_Exercise objective_. The answer must consist of each line below that holds the word "left", copied as it stands.

BEGIN Provided records

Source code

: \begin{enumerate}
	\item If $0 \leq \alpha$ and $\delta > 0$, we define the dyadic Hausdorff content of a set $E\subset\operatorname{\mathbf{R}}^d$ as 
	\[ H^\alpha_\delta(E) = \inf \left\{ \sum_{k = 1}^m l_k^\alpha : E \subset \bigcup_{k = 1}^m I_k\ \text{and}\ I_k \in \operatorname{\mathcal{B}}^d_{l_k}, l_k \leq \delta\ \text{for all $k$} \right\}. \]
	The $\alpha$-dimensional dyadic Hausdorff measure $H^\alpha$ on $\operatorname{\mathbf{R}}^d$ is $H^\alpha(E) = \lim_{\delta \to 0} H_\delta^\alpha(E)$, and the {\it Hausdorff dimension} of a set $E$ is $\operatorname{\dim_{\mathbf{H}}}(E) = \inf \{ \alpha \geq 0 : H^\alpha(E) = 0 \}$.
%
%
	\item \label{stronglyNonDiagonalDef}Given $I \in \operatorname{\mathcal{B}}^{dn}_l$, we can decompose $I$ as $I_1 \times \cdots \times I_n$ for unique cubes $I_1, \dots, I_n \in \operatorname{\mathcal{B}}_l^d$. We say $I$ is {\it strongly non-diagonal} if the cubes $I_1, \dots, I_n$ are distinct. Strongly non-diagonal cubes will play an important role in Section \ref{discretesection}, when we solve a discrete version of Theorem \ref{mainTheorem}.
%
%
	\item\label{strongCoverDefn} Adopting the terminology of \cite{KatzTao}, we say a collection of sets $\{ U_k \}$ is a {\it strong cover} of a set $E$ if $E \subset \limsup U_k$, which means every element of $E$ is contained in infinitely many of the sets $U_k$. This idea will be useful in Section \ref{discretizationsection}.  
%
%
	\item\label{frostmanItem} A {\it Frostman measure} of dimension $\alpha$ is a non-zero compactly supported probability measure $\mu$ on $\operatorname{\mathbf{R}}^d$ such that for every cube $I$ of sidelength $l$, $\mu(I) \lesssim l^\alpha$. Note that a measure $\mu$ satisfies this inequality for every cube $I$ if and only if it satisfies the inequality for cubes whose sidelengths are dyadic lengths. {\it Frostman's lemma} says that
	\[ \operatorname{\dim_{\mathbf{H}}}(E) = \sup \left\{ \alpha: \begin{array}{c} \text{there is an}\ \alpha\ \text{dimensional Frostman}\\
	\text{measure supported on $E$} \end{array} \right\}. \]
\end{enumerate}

END Provided records

_Task response_.
	\[ H^\alpha_\delta(E) = \inf \left\{ \sum_{k = 1}^m l_k^\alpha : E \subset \bigcup_{k = 1}^m I_k\ \text{and}\ I_k \in \operatorname{\mathcal{B}}^d_{l_k}, l_k \leq \delta\ \text{for all $k$} \right\}. \]
	\[ \operatorname{\dim_{\mathbf{H}}}(E) = \sup \left\{ \alpha: \begin{array}{c} \text{there is an}\ \alpha\ \text{dimensional Frostman}\\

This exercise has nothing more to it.